_DESCRIPTION OF THE TASK:_ Transcribe all the data below exactly, leaving its pictures out.

_SUPPLIED MATERIAL:_
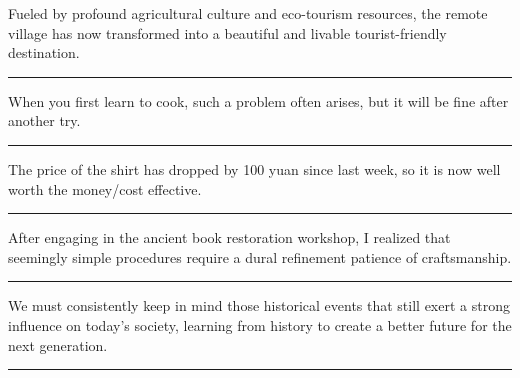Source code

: \documentclass[11pt,a4paper]{article}
\newcommand{\num}[1]{\makebox[1.9em][r]{#1.}\hspace{0.3em}}
\newcommand{\wline}{\noindent\rule{\linewidth}{0.4pt}}
\begin{document}
\begin{minipage}{\linewidth}

\num{14}Fueled by profound agricultural culture and eco-tourism resources, the remote village has now transformed into a beautiful and livable tourist-friendly destination.

\vspace{0.25em}

\wline

\end{minipage}

\vspace{0.35em}\vspace{0.15em}

\begin{minipage}{\linewidth}

\num{15}When you first learn to cook, such a problem often arises, but it will be fine after another try.

\vspace{0.25em}

\wline

\end{minipage}

\begin{minipage}{\linewidth}

\num{16}The price of the shirt has dropped by 100 yuan since last week, so it is now well worth the money/cost effective.

\vspace{0.25em}

\wline

\end{minipage}

\begin{minipage}{\linewidth}

\num{17}After engaging in the ancient book restoration workshop, I realized that seemingly simple procedures require a dural refinement patience of craftsmanship.

\vspace{0.25em}

\wline

\end{minipage}

\begin{minipage}{\linewidth}

\num{18}We must consistently keep in mind those historical events that still exert a strong influence on today’s society, learning from history to create a better future for the next generation.

\vspace{0.25em}

\wline

\end{minipage}
\end{document}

_SOLUTION TO THIS TASK:_
Source code

: \documentclass[11pt,a4paper]{article}
\newcommand{\num}[1]{\makebox[1.9em][r]{#1.}\hspace{0.3em}}
\newcommand{\wline}{\noindent\rule{\linewidth}{0.4pt}}
\begin{document}
\begin{minipage}{\linewidth}

\num{14}Fueled by profound agricultural culture and eco-tourism resources, the remote village has now transformed into a beautiful and livable tourist-friendly destination.

\vspace{0.25em}

\wline

\end{minipage}

\vspace{0.35em}\vspace{0.15em}

\begin{minipage}{\linewidth}

\num{15}When you first learn to cook, such a problem often arises, but it will be fine after another try.

\vspace{0.25em}

\wline

\end{minipage}

\begin{minipage}{\linewidth}

\num{16}The price of the shirt has dropped by 100 yuan since last week, so it is now well worth the money/cost effective.

\vspace{0.25em}

\wline

\end{minipage}

\begin{minipage}{\linewidth}

\num{17}After engaging in the ancient book restoration workshop, I realized that seemingly simple procedures require a dural refinement patience of craftsmanship.

\vspace{0.25em}

\wline

\end{minipage}

\begin{minipage}{\linewidth}

\num{18}We must consistently keep in mind those historical events that still exert a strong influence on today’s society, learning from history to create a better future for the next generation.

\vspace{0.25em}

\wline

\end{minipage}
\end{document}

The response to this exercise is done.